# Movie Semantic Search Assignment

This notebook demonstrates the implementation of a semantic search engine for movie plots using SentenceTransformers (`all-MiniLM-L6-v2`).

In [20]:
# Install dependencies inside Jupyter
!pip install -r requirements.txt

Defaulting to user installation because normal site-packages is not writeable


DEPRECATION: Loading egg at c:\program files\python312\lib\site-packages\vboxapi-1.0-py3.12.egg is deprecated. pip 25.1 will enforce this behaviour change. A possible replacement is to use pip for package installation. Discussion can be found at https://github.com/pypa/pip/issues/12330

[notice] A new release of pip is available: 24.3.1 -> 25.2
[notice] To update, run: python.exe -m pip install --upgrade pip


In [13]:
import pandas as pd
from sentence_transformers import SentenceTransformer
from sklearn.metrics.pairwise import cosine_similarity

In [14]:
# Loading the Dataset
df = pd.read_csv("movies.csv")

In [15]:
df

Unnamed: 0,title,plot
0,Spy Movie,A spy navigates intrigue in Paris to stop a te...
1,Romance in Paris,A couple falls in love in Paris under romantic...
2,Action Flick,A high-octane chase through New York with expl...


In [16]:
# Creating Embeddings

# Loading SentenceTransformer model
model = SentenceTransformer('all-MiniLM-L6-v2')

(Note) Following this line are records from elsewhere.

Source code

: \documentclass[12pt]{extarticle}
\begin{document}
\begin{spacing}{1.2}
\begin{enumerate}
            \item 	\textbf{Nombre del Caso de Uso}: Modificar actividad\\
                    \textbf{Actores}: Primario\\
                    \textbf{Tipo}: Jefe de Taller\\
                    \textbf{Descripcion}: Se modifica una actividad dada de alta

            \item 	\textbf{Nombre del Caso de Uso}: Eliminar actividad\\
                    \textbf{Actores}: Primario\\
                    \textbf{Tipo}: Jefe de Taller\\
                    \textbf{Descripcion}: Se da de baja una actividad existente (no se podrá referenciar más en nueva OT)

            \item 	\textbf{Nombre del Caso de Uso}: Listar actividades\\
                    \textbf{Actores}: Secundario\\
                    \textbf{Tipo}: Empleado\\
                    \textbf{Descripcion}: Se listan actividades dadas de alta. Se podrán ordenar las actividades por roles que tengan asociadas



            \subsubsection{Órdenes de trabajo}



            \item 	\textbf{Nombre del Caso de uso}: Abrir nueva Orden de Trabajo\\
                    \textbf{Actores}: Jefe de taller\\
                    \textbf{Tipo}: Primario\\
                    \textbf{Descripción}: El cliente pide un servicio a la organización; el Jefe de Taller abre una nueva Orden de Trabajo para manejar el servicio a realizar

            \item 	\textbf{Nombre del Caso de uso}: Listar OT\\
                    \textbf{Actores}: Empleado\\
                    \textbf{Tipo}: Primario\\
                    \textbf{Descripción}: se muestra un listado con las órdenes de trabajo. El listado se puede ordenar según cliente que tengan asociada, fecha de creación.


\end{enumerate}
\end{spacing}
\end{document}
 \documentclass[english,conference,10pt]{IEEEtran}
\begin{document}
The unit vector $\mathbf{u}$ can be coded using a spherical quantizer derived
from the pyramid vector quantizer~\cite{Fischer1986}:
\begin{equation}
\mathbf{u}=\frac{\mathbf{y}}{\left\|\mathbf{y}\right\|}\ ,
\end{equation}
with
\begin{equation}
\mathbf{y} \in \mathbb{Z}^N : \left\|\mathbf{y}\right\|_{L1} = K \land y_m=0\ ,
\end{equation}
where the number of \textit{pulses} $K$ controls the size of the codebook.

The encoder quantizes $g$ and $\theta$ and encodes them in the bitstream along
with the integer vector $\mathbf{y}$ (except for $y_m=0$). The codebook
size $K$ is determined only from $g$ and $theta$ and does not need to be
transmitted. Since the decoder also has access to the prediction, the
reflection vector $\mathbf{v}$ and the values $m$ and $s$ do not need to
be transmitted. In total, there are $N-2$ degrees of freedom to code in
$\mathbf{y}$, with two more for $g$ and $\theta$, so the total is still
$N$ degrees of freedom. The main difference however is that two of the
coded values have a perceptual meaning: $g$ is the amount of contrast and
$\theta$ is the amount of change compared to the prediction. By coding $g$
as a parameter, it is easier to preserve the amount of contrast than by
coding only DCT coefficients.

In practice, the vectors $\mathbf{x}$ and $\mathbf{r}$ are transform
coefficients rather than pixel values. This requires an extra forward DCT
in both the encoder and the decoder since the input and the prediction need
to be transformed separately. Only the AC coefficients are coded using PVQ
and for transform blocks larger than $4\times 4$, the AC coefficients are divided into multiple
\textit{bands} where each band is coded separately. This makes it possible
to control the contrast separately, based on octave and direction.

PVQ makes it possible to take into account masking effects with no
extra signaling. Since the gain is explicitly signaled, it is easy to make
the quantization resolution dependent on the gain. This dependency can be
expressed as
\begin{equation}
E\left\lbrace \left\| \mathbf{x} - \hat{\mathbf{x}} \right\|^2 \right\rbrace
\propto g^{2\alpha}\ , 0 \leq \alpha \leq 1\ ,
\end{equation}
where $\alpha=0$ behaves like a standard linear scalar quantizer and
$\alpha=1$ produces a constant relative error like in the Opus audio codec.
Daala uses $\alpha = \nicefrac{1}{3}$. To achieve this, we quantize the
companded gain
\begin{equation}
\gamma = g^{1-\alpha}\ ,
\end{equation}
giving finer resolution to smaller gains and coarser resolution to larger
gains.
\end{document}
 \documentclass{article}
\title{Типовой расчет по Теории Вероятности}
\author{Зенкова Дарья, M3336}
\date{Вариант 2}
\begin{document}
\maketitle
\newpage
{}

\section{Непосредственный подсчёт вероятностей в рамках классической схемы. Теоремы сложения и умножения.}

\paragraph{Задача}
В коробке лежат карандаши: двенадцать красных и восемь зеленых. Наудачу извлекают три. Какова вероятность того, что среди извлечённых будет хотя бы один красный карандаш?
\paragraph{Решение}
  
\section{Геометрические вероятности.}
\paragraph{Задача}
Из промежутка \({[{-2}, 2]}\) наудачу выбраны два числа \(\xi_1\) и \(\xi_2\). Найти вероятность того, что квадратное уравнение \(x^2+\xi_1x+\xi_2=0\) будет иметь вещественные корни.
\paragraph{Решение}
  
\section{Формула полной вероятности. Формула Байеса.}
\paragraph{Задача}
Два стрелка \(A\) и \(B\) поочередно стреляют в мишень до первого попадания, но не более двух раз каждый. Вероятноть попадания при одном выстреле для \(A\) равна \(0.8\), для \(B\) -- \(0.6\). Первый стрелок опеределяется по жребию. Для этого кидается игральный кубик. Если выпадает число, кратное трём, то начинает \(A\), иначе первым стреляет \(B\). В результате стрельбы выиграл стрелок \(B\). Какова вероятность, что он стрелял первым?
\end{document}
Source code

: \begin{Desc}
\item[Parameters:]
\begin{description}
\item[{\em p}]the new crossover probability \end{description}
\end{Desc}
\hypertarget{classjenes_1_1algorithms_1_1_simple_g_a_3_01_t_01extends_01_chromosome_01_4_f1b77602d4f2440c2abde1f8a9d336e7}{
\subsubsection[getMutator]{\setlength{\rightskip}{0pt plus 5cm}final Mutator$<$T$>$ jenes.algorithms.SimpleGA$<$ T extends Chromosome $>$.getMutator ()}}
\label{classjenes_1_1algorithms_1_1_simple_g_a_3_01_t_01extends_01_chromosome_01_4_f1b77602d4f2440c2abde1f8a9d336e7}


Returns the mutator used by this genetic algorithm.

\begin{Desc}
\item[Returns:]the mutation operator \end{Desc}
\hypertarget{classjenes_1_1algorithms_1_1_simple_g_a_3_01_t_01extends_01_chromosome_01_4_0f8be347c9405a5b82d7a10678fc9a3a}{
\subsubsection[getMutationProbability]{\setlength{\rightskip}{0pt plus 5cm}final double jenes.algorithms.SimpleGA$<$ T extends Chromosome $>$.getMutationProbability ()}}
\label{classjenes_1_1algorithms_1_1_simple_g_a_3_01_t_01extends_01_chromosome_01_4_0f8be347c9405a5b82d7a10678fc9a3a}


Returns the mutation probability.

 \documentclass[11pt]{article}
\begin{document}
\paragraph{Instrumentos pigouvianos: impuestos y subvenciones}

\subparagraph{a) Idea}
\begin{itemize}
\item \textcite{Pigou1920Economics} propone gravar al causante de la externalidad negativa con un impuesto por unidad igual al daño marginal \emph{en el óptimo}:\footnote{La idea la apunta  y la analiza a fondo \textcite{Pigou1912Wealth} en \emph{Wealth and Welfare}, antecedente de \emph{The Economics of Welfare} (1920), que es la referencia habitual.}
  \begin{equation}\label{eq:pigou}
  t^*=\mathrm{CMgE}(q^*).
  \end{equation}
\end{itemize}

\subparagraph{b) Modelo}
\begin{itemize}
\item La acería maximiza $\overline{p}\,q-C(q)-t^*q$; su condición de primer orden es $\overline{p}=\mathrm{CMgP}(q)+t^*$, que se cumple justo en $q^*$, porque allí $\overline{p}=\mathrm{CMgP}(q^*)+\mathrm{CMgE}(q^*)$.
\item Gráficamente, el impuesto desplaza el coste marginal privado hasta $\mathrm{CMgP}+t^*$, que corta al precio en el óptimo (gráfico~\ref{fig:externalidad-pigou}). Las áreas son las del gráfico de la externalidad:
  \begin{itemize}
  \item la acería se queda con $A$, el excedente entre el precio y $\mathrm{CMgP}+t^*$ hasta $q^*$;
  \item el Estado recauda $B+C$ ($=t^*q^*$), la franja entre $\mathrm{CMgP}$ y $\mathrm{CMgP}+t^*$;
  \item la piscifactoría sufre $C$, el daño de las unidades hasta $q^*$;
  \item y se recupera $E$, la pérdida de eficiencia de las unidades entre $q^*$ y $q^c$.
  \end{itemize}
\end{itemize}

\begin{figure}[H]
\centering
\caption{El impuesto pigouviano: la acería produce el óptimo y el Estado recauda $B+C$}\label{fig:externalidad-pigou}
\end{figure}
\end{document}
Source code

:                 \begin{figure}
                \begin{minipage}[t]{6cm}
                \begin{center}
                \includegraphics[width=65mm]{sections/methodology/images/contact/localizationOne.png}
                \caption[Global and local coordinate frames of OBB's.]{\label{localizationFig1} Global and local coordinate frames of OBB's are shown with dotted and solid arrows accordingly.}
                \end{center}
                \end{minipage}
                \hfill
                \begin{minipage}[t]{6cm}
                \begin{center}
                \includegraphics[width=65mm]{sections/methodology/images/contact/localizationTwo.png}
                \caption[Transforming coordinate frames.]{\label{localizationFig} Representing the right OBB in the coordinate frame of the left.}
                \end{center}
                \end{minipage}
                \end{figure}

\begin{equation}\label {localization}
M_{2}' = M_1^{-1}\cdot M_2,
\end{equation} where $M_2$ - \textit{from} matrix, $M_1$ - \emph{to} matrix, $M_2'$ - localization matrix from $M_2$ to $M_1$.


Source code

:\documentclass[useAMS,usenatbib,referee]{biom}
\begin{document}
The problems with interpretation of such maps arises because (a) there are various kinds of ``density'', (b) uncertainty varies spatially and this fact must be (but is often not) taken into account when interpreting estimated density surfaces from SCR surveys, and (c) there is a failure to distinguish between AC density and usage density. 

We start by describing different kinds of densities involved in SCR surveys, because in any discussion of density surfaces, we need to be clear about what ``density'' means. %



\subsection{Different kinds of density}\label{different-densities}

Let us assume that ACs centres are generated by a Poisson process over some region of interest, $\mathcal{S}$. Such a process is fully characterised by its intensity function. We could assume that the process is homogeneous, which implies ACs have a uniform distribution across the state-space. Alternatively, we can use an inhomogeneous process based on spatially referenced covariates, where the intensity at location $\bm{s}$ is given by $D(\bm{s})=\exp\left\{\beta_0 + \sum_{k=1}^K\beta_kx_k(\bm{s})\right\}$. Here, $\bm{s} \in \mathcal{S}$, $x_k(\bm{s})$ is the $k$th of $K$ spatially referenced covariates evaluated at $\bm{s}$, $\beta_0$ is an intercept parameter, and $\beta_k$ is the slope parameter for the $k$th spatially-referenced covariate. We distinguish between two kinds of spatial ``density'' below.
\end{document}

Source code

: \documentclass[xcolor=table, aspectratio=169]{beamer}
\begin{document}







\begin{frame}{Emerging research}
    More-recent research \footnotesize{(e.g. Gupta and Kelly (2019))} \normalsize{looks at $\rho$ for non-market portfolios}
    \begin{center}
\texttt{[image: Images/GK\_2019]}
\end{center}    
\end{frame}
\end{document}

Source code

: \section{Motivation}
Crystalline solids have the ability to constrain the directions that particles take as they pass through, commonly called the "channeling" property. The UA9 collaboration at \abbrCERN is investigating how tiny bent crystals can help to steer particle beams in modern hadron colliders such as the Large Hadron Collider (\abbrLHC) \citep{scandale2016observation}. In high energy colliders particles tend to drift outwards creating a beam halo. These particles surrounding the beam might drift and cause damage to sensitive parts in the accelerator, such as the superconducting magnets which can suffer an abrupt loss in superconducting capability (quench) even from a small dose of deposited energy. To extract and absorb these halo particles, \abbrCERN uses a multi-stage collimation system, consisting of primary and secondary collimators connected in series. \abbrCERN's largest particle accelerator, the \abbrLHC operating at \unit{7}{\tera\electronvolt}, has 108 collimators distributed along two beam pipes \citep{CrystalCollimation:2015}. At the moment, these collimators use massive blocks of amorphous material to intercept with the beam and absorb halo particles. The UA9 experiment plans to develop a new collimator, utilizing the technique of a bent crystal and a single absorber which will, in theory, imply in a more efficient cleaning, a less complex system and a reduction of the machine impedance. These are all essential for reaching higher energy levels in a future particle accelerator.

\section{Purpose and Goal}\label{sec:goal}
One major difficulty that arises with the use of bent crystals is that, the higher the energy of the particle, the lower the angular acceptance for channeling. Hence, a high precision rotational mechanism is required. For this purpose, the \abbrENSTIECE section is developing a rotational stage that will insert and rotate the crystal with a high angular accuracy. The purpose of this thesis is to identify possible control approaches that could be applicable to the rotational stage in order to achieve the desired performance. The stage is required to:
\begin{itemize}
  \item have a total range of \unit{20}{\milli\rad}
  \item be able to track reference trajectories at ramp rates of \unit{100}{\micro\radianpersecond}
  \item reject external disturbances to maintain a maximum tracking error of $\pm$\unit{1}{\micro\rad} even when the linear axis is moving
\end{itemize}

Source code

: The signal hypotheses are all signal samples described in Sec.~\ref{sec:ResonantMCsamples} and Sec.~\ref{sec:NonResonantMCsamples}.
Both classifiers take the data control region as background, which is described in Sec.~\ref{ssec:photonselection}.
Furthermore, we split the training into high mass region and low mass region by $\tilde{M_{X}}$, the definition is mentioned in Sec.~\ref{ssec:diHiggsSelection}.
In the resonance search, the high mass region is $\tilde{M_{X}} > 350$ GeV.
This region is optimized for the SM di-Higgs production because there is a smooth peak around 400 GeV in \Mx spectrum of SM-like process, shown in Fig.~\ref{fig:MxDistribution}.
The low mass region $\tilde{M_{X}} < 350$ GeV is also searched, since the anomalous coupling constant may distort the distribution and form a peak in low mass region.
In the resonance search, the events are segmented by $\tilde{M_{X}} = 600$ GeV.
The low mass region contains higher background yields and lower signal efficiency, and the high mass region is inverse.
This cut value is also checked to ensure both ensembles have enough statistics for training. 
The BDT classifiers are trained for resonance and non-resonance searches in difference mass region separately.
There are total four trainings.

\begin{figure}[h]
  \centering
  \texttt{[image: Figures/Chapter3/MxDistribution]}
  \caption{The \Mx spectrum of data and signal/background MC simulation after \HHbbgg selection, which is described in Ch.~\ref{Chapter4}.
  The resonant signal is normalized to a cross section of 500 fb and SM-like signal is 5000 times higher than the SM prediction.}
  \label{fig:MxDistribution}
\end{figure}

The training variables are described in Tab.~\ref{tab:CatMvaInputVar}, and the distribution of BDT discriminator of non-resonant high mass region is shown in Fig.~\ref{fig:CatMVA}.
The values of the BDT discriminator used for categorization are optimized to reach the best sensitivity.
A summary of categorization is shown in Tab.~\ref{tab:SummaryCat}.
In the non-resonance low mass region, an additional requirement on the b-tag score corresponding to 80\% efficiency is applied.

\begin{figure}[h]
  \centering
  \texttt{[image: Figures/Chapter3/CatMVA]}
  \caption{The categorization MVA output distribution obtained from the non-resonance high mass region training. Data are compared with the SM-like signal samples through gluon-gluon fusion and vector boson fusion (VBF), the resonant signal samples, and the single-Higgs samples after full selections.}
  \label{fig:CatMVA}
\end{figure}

# Encoding all movie plots
embeddings = model.encode(df['plot'].tolist(), convert_to_tensor=False)

print("Embeddings created for", len(embeddings), "movies.")

Embeddings created for 3 movies.


In [17]:
# Defining the Search Function

def search_movies(query, top_n=5):
    """
    Search for the most relevant movies given a natural language query.
    """
    query_embedding = model.encode([query], convert_to_tensor=False)
    similarities = cosine_similarity(query_embedding, embeddings)[0]

    results = df.copy()
    results['similarity'] = similarities
    results = results.sort_values(by='similarity', ascending=False).head(top_n)
    return results.head(top_n).reset_index(drop=True)

In [18]:
# Example query
search_movies("spy thriller in Paris", top_n=3)

Unnamed: 0,title,plot,similarity
0,Spy Movie,A spy navigates intrigue in Paris to stop a te...,0.769684
1,Romance in Paris,A couple falls in love in Paris under romantic...,0.38803
2,Action Flick,A high-octane chase through New York with expl...,0.256777


In [19]:
# Running unit tests
!python -m unittest tests.test_movie_search -v

test_search_movies_output_format (tests.test_movie_search.TestMovieSearch.test_search_movies_output_format)
Test if search_movies returns a DataFrame with correct columns. ... ok
test_search_movies_relevance (tests.test_movie_search.TestMovieSearch.test_search_movies_relevance)
Test if returned movies are relevant to the query. ... ok
test_search_movies_similarity_range (tests.test_movie_search.TestMovieSearch.test_search_movies_similarity_range)
Test if similarity scores are between 0 and 1. ... ok
test_search_movies_top_n (tests.test_movie_search.TestMovieSearch.test_search_movies_top_n)
Test if search_movies returns the correct number of results. ... ok

----------------------------------------------------------------------
Ran 4 tests in 4.300s

OK